Players such as Troy Parrott, Aaron Connolly and Caoimhin Kelleher have tasted first team action in the Premier League for Spurs, Brighton and Liverpool respectively while at the weekend Adam Idah grabbed an FA Cup hat-trick for Norwich City but O’Neill believes there are more stars who will emerge from the U21s into the senior ranks in the not too distant future.

“Being involved with the U21s means I’m working with boys who are playing in the Premier League and Championship, boys whom I think will definitely come through to the next level,” he explained.

“Obviously, the likes of Troy, Adam Idah and Aaron Connolly are already top quality but from what I see - though I’m no expert - there are also other boys who I feel could go far.

“At the minute I’m working with boys at the top of their sport, although maybe a couple of years behind in terms of where they go as a senior player. You are working with players that are as good as what is out there so it’s a great experience and they are all a great bunch of lads.”

And O’Neill revealed the former Dundalk manager, who won four Premier Division titles and two FAI Cups during his spell at Oriel Park, has maintain his football philosophy since he last worked with him in 2011.

“Overall he hasn’t changed. I was interested myself to see if he had changed, or had football moved on that much in terms of the level he’s at but to be honest, he hasn’t changed a bit.

“Obviously he’s at a higher level now and there are a lot more resources, technology, video analysis and staff but as a person and as a football manager, he hasn’t changed. Yes, he has evolved but overall his football principles haven’t changed from what I have seen.

“I came in to Derry City at the end very end of the 2004 season so my first full season working with Stephen was in 2005. I worked with Stephen pretty much throughout his time with Derry. I also went to Dunfermline Athletic for a year and a half with him which was another positive experience and then came back with him until he left the Brandywell but I stayed on with Decky (Devine) after that for a couple of years.”

Only a few weeks ago O’Neill, who owns Northwest Injury Clinic, decided to leave Harps and is now looking forward to spending more time with his family and taking his children - Cillian, Farrah and Freya - to the Brandywell in the 2020 season.

“Apart from that year in Scotland, I have been involved with the League of Ireland since the end of 2004, so that’s around 15 years but I have a wife and three kids, so I just can’t give the commitment,” he added.

“I have enjoyed it and love doing it. I enjoyed my time at Derry City and was lucky enough to be involved during a successful period under, first, Stephen and then Declan. I have done a couple of years at Harps, which I also fully enjoyed. Harps are a great club. Yes, I have always been a Derry fan but Harps are a great club too and Ollie (Horgan) does a great job. It’s just that the commitment is too much at the minute.

“As I said, family wise and social wise and nothing to do with the Ireland thing, I just can’t commit to Harps. The decision was probably coming even before the Ireland U21 job.

“To be honest, the Ireland U21 job is only sporadic. I’m needed every now and again. My decision to leave Harps is just a lifestyle choice but you never know what might happen in the future. At the minute I need a break and I’m actually looking forward to going back to the Brandywell as a supporter.

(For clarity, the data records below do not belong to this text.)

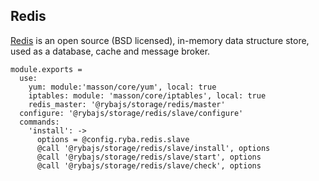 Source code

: 
## Redis

[Redis][redis] is an open source (BSD licensed), in-memory data structure store,
used as a database, cache and message broker.

[redis]:https://redis.io/


    module.exports =
      use:
        yum: module:'masson/core/yum', local: true
        iptables: module: 'masson/core/iptables', local: true
        redis_master: '@rybajs/storage/redis/master'
      configure: '@rybajs/storage/redis/slave/configure'
      commands:
        'install': ->
          options = @config.ryba.redis.slave
          @call '@rybajs/storage/redis/slave/install', options
          @call '@rybajs/storage/redis/slave/start', options
          @call '@rybajs/storage/redis/slave/check', options
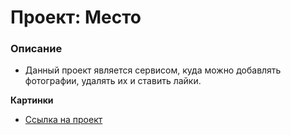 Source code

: # Проект: Место

### Описание 

* Данный проект является сервисом, куда можно добавлять фотографии, удалять их и ставить лайки.

**Картинки**

* [Ссылка на проект]() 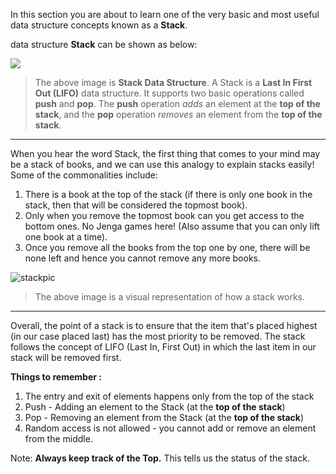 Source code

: <!--title={Stacks}-->

<!--badges={Algorithms:10}-->

<!--concepts={Stack General Info}-->

In this section you are about to learn one of the very basic and most useful data structure concepts known as a **Stack**.

 data structure **Stack** can be shown as below:

![](https://www.callicoder.com/assets/images/post/large/java-stack-data-structure.jpg)

> The above image is **Stack Data Structure**. A Stack is a **Last In First Out (LIFO)** data structure. It supports two basic operations called **push** and **pop**. The **push**  operation *adds* an element at the **top of the stack**, and the **pop** operation *removes* an element from the **top of the stack**.

---

When you hear the word Stack, the first thing that comes to your mind may be a stack of books, and we can use this analogy to explain stacks easily! Some of the commonalities include:

1. There is a book at the top of the stack (if there is only one book in the stack, then that will be considered the topmost book).
2. Only when you remove the topmost book can you get access to the bottom ones. No Jenga games here! (Also assume that you can only lift one book at a time).
3. Once you remove all the books from the top one by one, there will be none left and hence you cannot remove any more books.

![stackpic](https://visualgo.net/img/stack_illustration.png)

> The above image is a visual representation of how a stack works.

---

Overall, the point of a stack is to ensure that the item that's placed highest (in our case placed last) has the most priority to be removed. The stack follows the concept of LIFO (Last In, First Out) in which the last item in our stack will be removed first.

**Things to remember :**

1. The entry and exit of elements happens only from the top of the stack 
2. Push - Adding an element to the Stack (at the **top of the stack**)
3. Pop - Removing an element from the Stack (at the **top of the stack**)
4. Random access is not allowed - you cannot add or remove an element from the middle.

Note: **Always keep track of the Top.** This tells us the status of the stack.
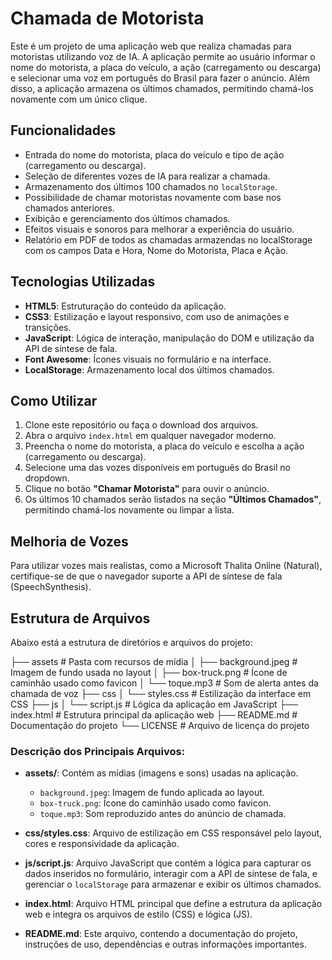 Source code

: # Chamada de Motorista

Este é um projeto de uma aplicação web que realiza chamadas para motoristas utilizando voz de IA. A aplicação permite ao usuário informar o nome do motorista, a placa do veículo, a ação (carregamento ou descarga) e selecionar uma voz em português do Brasil para fazer o anúncio. Além disso, a aplicação armazena os últimos chamados, permitindo chamá-los novamente com um único clique.

## Funcionalidades

- Entrada do nome do motorista, placa do veículo e tipo de ação (carregamento ou descarga).
- Seleção de diferentes vozes de IA para realizar a chamada.
- Armazenamento dos últimos 100 chamados no `localStorage`.
- Possibilidade de chamar motoristas novamente com base nos chamados anteriores.
- Exibição e gerenciamento dos últimos chamados.
- Efeitos visuais e sonoros para melhorar a experiência do usuário.
- Relatório em PDF de todos as chamadas armazendas no localStorage com os campos Data e Hora, Nome do Motorista, Placa e Ação.

## Tecnologias Utilizadas

- **HTML5**: Estruturação do conteúdo da aplicação.
- **CSS3**: Estilização e layout responsivo, com uso de animações e transições.
- **JavaScript**: Lógica de interação, manipulação do DOM e utilização da API de síntese de fala.
- **Font Awesome**: Ícones visuais no formulário e na interface.
- **LocalStorage**: Armazenamento local dos últimos chamados.

## Como Utilizar

1. Clone este repositório ou faça o download dos arquivos.
2. Abra o arquivo `index.html` em qualquer navegador moderno.
3. Preencha o nome do motorista, a placa do veículo e escolha a ação (carregamento ou descarga).
4. Selecione uma das vozes disponíveis em português do Brasil no dropdown.
5. Clique no botão **"Chamar Motorista"** para ouvir o anúncio.
6. Os últimos 10 chamados serão listados na seção **"Últimos Chamados"**, permitindo chamá-los novamente ou limpar a lista.

## Melhoria de Vozes
Para utilizar vozes mais realistas, como a Microsoft Thalita Online (Natural), certifique-se de que o navegador suporte a API de síntese de fala (SpeechSynthesis).

## Estrutura de Arquivos

Abaixo está a estrutura de diretórios e arquivos do projeto:

├── assets # Pasta com recursos de mídia │ ├── background.jpeg # Imagem de fundo usada no layout │ ├── box-truck.png # Ícone de caminhão usado como favicon │ └── toque.mp3 # Som de alerta antes da chamada de voz ├── css │ └── styles.css # Estilização da interface em CSS ├── js │ └── script.js # Lógica da aplicação em JavaScript ├── index.html # Estrutura principal da aplicação web ├── README.md # Documentação do projeto └── LICENSE # Arquivo de licença do projeto


### Descrição dos Principais Arquivos:

- **assets/**: Contém as mídias (imagens e sons) usadas na aplicação.
  - `background.jpeg`: Imagem de fundo aplicada ao layout.
  - `box-truck.png`: Ícone do caminhão usado como favicon.
  - `toque.mp3`: Som reproduzido antes do anúncio de chamada.

- **css/styles.css**: Arquivo de estilização em CSS responsável pelo layout, cores e responsividade da aplicação.

- **js/script.js**: Arquivo JavaScript que contém a lógica para capturar os dados inseridos no formulário, interagir com a API de síntese de fala, e gerenciar o `localStorage` para armazenar e exibir os últimos chamados.

- **index.html**: Arquivo HTML principal que define a estrutura da aplicação web e integra os arquivos de estilo (CSS) e lógica (JS).

- **README.md**: Este arquivo, contendo a documentação do projeto, instruções de uso, dependências e outras informações importantes.
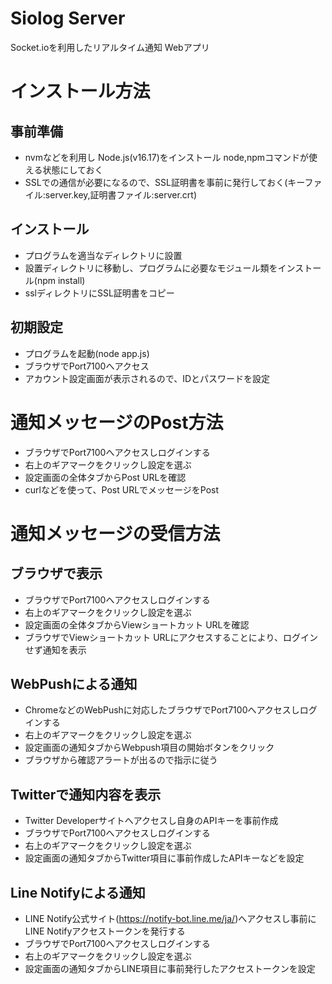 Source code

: # Siolog Server
Socket.ioを利用したリアルタイム通知 Webアプリ

# インストール方法
## 事前準備
* nvmなどを利用し Node.js(v16.17)をインストール node,npmコマンドが使える状態にしておく
* SSLでの通信が必要になるので、SSL証明書を事前に発行しておく(キーファイル:server.key,証明書ファイル:server.crt)

## インストール
* プログラムを適当なディレクトリに設置
* 設置ディレクトリに移動し、プログラムに必要なモジュール類をインストール(npm install)
* sslディレクトリにSSL証明書をコピー

## 初期設定
* プログラムを起動(node app.js)
* ブラウザでPort7100へアクセス
* アカウント設定画面が表示されるので、IDとパスワードを設定

# 通知メッセージのPost方法
* ブラウザでPort7100へアクセスしログインする
* 右上のギアマークをクリックし設定を選ぶ
* 設定画面の全体タブからPost URLを確認
* curlなどを使って、Post URLでメッセージをPost

# 通知メッセージの受信方法
## ブラウザで表示
* ブラウザでPort7100へアクセスしログインする
* 右上のギアマークをクリックし設定を選ぶ
* 設定画面の全体タブからViewショートカット URLを確認
* ブラウザでViewショートカット URLにアクセスすることにより、ログインせず通知を表示

## WebPushによる通知
* ChromeなどのWebPushに対応したブラウザでPort7100へアクセスしログインする
* 右上のギアマークをクリックし設定を選ぶ
* 設定画面の通知タブからWebpush項目の開始ボタンをクリック
* ブラウザから確認アラートが出るので指示に従う

## Twitterで通知内容を表示
* Twitter Developerサイトへアクセスし自身のAPIキーを事前作成
* ブラウザでPort7100へアクセスしログインする
* 右上のギアマークをクリックし設定を選ぶ
* 設定画面の通知タブからTwitter項目に事前作成したAPIキーなどを設定

## Line Notifyによる通知
* LINE Notify公式サイト(https://notify-bot.line.me/ja/)へアクセスし事前にLINE Notifyアクセストークンを発行する
* ブラウザでPort7100へアクセスしログインする
* 右上のギアマークをクリックし設定を選ぶ
* 設定画面の通知タブからLINE項目に事前発行したアクセストークンを設定
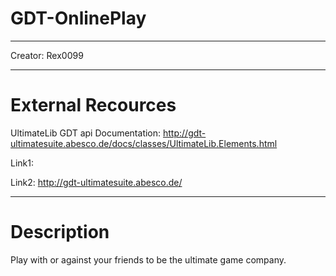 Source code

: GDT-OnlinePlay
==============

-----------------------------------

Creator: Rex0099

-----------------------------------

External Recources
==================

UltimateLib GDT api
Documentation: http://gdt-ultimatesuite.abesco.de/docs/classes/UltimateLib.Elements.html

Link1: 

Link2: http://gdt-ultimatesuite.abesco.de/

-----------------------------------

Description
===========
Play with or against your friends to be the ultimate game company.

“I was a Derry fan all my life, long before I worked there, and now my young fella, Cillian, and my daughters, Farrah and Freya, want to go. In the past I could never take them on Friday night’s because I was always away working but, as I said, who knows what will happen in the future?

“Over the next couple of years it’s about getting some time away. The Ireland thing works in well for me because it keeps my hand in with football and keeps me involved but it’s only four or five times a year which works out great.”